Supermarket Sweep is a British game show that is based on the original American version. Originally hosted by Dale Winton, it ran for eight years from 6 September 1993 to 6 September 2001 and then revived from 12 February to 31 August 2007 on ITV.

On 13 October 2017, it was announced that FremantleMedia had acquired the global rights to the format and confirmed that the series would return. A Fremantle representative stated that "the time is ripe to bring back this all-time favourite game show which has travelled with such success over the years." The company also stated that the new incarnation of the show would incorporate "modern technology" into the program which reflects 21st-century shopping habits. On 9 July 2019, it was officially confirmed that Rylan Clark-Neal would host a new revival of the show on ITV2 later that year.

==Format==
The game consists of three teams of two, each with a clock that starts with 60 seconds on it. The teams then attempt to add as much time as possible to their clock by answering questions and riddles posed by the host. The time they accumulate determines how long they have in the 'Big Sweep' round to run around a studio mock-up of a supermarket, collecting shopping items. The team with the shopping trolley filled with items of the most value wins the chance to enter the final 'Super Sweep' prize round. Within the game there were a number of rounds.

===Mini Sweep===
The Mini Sweep is a question round. On answering a question correctly, they have 10 seconds added to their clock. The winning contestants are given a clue as to which item is required. The contestants then have to find the item with a "Supermarket Sweep" logo on within the supermarket and return to the start with it within 30 seconds for a bonus of £25 (£50 in the 2007 revival) to their sub total. In the 2019 revival, a spot prize is won if the contestants find the item with the "Supermarket Sweep" logo within 30 seconds.

===Games===
There are a variety of possible games each episode. Each correctly answered question or riddle is rewarded with 5 or 10 seconds added to the contestants' clock. Some games (such as Pick a Pair) offer a bonus 30 seconds if all contestants agree on an answer and that answer is correct.

Original games were: Counting Calories, Rhyme Time, In Betweens, Totals, Memory Game, Higher or Lower?, Pick a Pair, Random Reveal, Reverse Reveal, Scrambled Letters, and Dale's Bluff (renamed Rylan's Bluff in the 2019 version). These games were introduced later in the series: Wordsearch, Alphabet Soup, and Odd One Out.

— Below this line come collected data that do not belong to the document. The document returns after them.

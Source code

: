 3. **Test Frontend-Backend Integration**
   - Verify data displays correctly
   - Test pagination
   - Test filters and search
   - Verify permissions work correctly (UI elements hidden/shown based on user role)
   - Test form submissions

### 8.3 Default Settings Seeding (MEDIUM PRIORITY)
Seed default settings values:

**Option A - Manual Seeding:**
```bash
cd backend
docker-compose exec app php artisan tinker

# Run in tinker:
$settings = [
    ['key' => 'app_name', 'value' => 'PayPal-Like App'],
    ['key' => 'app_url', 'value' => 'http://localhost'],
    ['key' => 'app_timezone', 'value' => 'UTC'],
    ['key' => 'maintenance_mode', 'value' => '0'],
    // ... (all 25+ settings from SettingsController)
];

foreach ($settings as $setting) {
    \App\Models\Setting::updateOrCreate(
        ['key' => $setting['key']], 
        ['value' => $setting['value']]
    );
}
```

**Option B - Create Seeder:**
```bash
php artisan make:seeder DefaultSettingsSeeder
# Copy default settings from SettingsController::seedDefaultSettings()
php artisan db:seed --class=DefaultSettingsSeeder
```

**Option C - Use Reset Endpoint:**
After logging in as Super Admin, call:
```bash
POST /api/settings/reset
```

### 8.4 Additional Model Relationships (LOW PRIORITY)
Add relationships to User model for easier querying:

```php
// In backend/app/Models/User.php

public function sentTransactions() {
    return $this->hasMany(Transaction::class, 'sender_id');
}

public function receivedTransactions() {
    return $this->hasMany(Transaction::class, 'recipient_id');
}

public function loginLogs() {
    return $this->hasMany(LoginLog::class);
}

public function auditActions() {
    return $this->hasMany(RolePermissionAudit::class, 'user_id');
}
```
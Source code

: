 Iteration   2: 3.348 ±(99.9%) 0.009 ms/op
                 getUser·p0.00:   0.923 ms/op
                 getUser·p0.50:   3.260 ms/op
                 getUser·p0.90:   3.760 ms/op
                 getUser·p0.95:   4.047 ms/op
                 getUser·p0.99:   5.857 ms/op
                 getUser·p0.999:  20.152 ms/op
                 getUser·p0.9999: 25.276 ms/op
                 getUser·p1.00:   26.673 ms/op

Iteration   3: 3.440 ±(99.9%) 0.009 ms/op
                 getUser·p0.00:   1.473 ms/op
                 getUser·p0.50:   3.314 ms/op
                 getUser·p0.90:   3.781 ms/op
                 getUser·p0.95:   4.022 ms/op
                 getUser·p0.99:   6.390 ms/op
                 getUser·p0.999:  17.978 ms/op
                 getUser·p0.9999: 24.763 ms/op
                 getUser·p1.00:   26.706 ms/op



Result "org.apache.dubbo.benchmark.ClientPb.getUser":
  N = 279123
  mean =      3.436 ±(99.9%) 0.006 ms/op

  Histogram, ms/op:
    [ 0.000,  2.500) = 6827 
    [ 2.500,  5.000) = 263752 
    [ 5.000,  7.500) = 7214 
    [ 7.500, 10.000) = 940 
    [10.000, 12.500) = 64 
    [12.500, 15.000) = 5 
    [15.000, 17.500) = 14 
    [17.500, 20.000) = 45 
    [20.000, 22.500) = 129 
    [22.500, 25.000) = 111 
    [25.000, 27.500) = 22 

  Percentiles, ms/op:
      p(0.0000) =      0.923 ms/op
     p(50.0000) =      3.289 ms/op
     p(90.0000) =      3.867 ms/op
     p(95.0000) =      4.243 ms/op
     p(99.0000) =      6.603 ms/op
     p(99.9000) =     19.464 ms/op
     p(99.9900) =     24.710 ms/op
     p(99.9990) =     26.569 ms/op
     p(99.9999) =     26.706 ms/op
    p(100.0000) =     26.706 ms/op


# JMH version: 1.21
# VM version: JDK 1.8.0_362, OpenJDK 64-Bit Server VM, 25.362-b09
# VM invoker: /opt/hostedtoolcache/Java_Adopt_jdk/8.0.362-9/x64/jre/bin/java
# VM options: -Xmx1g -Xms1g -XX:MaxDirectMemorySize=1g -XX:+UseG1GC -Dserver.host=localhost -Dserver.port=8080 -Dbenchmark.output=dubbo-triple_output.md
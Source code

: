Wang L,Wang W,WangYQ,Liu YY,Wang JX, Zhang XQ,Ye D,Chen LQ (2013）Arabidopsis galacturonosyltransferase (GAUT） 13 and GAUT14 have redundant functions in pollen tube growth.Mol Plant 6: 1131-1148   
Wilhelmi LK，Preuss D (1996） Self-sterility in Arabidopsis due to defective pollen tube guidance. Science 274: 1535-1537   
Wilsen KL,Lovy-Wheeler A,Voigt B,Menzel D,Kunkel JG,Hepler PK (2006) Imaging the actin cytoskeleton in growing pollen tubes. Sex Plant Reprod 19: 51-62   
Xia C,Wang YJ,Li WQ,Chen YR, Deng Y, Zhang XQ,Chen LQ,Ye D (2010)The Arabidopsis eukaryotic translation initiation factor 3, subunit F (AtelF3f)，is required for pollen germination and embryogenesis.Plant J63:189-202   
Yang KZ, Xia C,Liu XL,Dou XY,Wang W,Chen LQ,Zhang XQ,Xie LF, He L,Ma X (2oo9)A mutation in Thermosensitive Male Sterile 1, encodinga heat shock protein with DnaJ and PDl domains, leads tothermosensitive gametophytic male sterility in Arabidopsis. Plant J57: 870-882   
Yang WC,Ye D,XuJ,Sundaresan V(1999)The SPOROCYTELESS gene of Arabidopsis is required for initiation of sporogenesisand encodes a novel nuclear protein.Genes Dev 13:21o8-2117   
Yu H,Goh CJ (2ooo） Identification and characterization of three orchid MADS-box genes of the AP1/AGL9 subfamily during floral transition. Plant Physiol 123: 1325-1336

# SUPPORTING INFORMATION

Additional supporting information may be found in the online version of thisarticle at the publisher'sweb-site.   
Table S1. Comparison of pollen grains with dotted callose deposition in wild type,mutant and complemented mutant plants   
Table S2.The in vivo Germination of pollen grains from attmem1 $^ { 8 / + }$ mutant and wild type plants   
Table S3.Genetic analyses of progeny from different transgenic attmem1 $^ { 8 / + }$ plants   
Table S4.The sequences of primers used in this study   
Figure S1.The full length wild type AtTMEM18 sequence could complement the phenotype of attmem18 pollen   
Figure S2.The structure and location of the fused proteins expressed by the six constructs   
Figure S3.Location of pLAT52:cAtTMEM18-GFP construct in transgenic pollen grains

New games were introduced in the 2019 version, which often feature guest appearances by other ITV-associated celebrities (usually those from Love Island), include: Stars and their Buys (guessing a celebrity from items on a receipt), Shop till you Drop (guessing how many of a particular item a celeb picks up before dropping any) and Rylan's Rummage (guessing an answer with a product from those provided)

===Express Sweep===
In the 2019 revival, one member of each team has 45 seconds to find all the items on Rylan's shopping list which have a "Supermarket Sweep" logo and put them into their basket. Each item is worth 5 seconds apart from one which is worth 10 seconds.

===Scanagram===
Introduced in 2020, this game, based on Scrambled Letters, sees one member of each team remain at their podium, whilst their partners each position themselves in the supermarket with a handheld scanner. The podium players are given an anagram of a product, followed by clues pointing to the answer. Once a contestant buzzes in with a correct answer, their partner has 15 seconds to find this item on the shelves and 'scan' it with their device. Players receive five seconds on their clock for a correctly solved anagram, and a further five for a fulfilled scan.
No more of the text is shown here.